“There are no second acts in American lives,” wrote F. Scott Fitzgerald in The Last Tycoon. But there might be a retirement investing second act for American savers and retirees.
Fitzgerald seems to have meant that Americans tend to see life as a pass/fail situation. People must either succeed wildly or be quickly forgotten, crushed into anonymity.
It’s very easy to draw that conclusion about retirement investing, too. You have it or you don’t, it seems. You make it big, or you are doomed to mediocrity and want in your golden years.
The problem is that this pass/fail ethic feeds on our retirement investing psyche in the worst way. Rather than strive to meet an achievable goal, we like to punt hard and deep. We view a perfectly good return as unacceptably “average,” so we aim always to win, win, win.
Fidelity Investments has just released its latest investor survey, in a report entitled “Five Years After.” The five years being, of course, the time elapsed since the credit crisis began in earnest in 2008.
The study of 1,154 investors came to some interesting conclusions: 56% said they went from scared and confused then to confident or prepared now. A similar number (55%) said they felt better prepared for retirement than before the crisis.
A very high number of the newly confident folks (78%) said they thought that their attitudes toward retirement investing had changed permanently.

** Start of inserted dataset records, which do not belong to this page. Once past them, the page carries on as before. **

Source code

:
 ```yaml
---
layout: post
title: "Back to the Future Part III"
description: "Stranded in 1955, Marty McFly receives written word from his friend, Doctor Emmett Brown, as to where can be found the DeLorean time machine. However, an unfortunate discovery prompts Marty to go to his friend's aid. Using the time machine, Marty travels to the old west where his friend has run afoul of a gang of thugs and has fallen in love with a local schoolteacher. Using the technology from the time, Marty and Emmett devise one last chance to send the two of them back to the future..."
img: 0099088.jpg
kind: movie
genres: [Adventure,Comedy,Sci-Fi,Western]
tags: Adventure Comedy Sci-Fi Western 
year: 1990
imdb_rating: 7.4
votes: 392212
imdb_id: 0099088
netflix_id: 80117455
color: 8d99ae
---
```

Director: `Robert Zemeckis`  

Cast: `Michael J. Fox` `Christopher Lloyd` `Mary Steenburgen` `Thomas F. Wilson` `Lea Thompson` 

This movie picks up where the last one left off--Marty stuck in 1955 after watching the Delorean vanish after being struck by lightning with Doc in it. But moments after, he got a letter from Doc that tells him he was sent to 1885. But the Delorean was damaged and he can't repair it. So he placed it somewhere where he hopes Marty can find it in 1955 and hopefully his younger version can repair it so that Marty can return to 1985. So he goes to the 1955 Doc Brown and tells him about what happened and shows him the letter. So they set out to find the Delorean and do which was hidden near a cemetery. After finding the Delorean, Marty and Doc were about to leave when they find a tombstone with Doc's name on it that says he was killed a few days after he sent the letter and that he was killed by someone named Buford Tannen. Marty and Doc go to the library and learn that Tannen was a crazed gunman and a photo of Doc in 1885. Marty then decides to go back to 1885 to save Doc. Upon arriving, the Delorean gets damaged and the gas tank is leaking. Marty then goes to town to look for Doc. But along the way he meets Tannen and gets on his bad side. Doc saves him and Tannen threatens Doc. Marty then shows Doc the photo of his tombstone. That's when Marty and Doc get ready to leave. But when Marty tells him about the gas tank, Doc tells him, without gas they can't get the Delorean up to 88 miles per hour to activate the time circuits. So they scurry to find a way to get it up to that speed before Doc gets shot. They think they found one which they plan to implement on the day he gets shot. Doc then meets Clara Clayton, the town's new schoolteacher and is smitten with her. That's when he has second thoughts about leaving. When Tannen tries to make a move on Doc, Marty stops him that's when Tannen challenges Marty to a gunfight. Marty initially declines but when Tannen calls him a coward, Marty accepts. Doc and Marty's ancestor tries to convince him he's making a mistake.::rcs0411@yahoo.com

The takeaway, according to a Fidelity spokesman, is that investors are more engaged in managing their own money and specifically had wised up about spending less and saving more. That sounds good, but the answers also offer a slightly finer meaning that we should be taking into account.
Being more engaged in your investments is not the same as making wise investments. Many an “engaged” investor buys and sells stocks on a whim, just for entertainment. Being confident is great, but it’s not the same as investing prudently. Teenage drivers are confident, for instance.

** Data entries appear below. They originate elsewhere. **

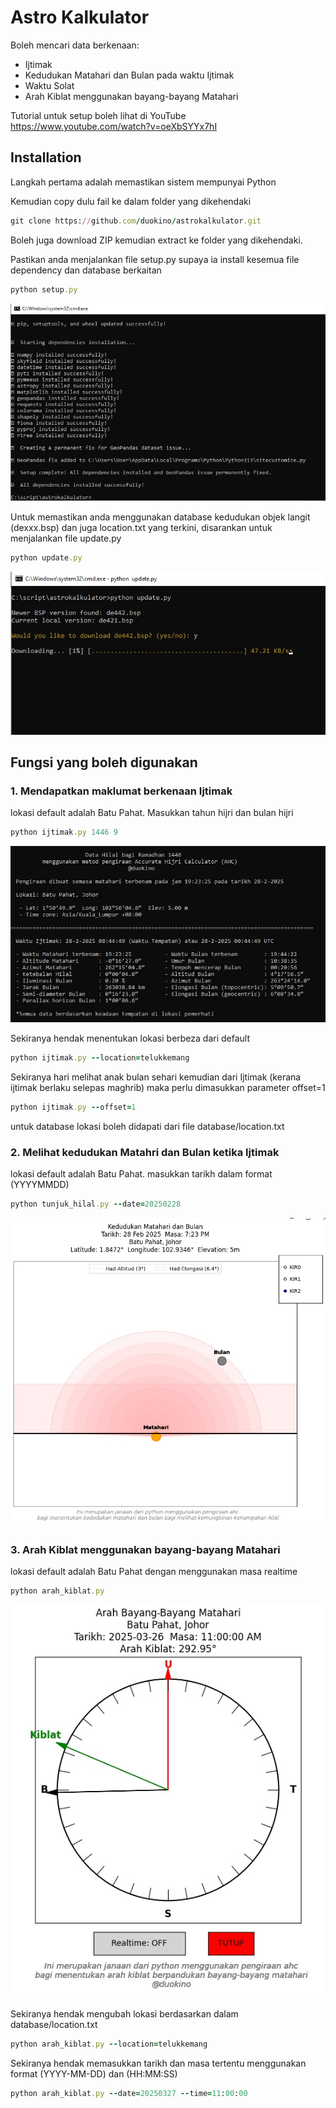 # Astro Kalkulator

Boleh mencari data berkenaan:
- Ijtimak
- Kedudukan Matahari dan Bulan pada waktu Ijtimak
- Waktu Solat
- Arah Kiblat menggunakan bayang-bayang Matahari

Tutorial untuk setup boleh lihat di YouTube https://www.youtube.com/watch?v=oeXbSYYx7hI         

## Installation
Langkah pertama adalah memastikan sistem mempunyai Python

Kemudian copy dulu fail ke dalam folder yang dikehendaki

```ruby
git clone https://github.com/duokino/astrokalkulator.git
```
Boleh juga download ZIP kemudian extract ke folder yang dikehendaki.

Pastikan anda menjalankan file setup.py supaya ia install kesemua file dependency dan database berkaitan

```ruby
python setup.py
```
<img src="images/setup.jpg">

Untuk memastikan anda menggunakan database kedudukan objek langit (dexxx.bsp) dan juga location.txt yang terkini, disarankan untuk menjalankan file update.py

```ruby
python update.py
```
<img src="images/update.jpg">


## Fungsi yang boleh digunakan


### 1. Mendapatkan maklumat berkenaan Ijtimak

lokasi default adalah Batu Pahat. Masukkan tahun hijri dan bulan hijri
```ruby
python ijtimak.py 1446 9
```
<img src="images/ijtimak.jpg">

Sekiranya hendak menentukan lokasi berbeza dari default
```ruby
python ijtimak.py --location=telukkemang
```

Sekiranya hari melihat anak bulan sehari kemudian dari Ijtimak (kerana ijtimak berlaku selepas maghrib) maka perlu dimasukkan parameter offset=1
```ruby
python ijtimak.py --offset=1
```

untuk database lokasi boleh didapati dari file database/location.txt


### 2. Melihat kedudukan Matahri dan Bulan ketika Ijtimak 

lokasi default adalah Batu Pahat. masukkan tarikh dalam format (YYYYMMDD)
```ruby
python tunjuk_hilal.py --date=20250228
```
<img src="images/tunjuk_hilal.jpg">


### 3. Arah Kiblat menggunakan bayang-bayang Matahari 

lokasi default adalah Batu Pahat dengan menggunakan masa realtime
```ruby
python arah_kiblat.py
```
<img src="images/arah_kiblat.jpg">

Sekiranya hendak mengubah lokasi berdasarkan dalam database/location.txt
```ruby
python arah_kiblat.py --location=telukkemang
```

Sekiranya hendak memasukkan tarikh dan masa tertentu menggunakan format (YYYY-MM-DD) dan (HH:MM:SS)
```ruby
python arah_kiblat.py --date=20250327 --time=11:00:00
```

Finally, permanent change regarding how you look after your own money sounds promising. It also might mean that they’ve decided to migrate to less aggressive investments, such as bonds, far too soon for their growth needs. If you have another 30 years to invest, inflation will eat a bond-heavy portfolio alive.

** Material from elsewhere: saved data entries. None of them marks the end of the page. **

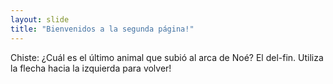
 ```yaml
---
layout: slide
title: "Bienvenidos a la segunda página!"
---
```

Chiste: ¿Cuál es el último animal que subió al arca de Noé? El del-fin.
Utiliza la flecha hacia la izquierda para volver!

In a three-act play, the second act is where all the action is, where the main character discovers something about himself or herself and puts that self-revelation to work. It’s about turning difficult events into positives and using those experiences to learn and grow.
For retirement investing, the last five years should have delivered a simple, two-pronged message: Markets can sometimes go south, but they also recover in short order.
Turning that knowledge into a third act, retirement, is all about building a powerful retirement investing portfolio, one that can take the hits and protect savings while not giving up on growth.
A well-designed portfolio, one patterned after the kind used by the pension funds and college endowments, can bring the peace of mind and confidence investors need to power through retirement investing and have a great second act.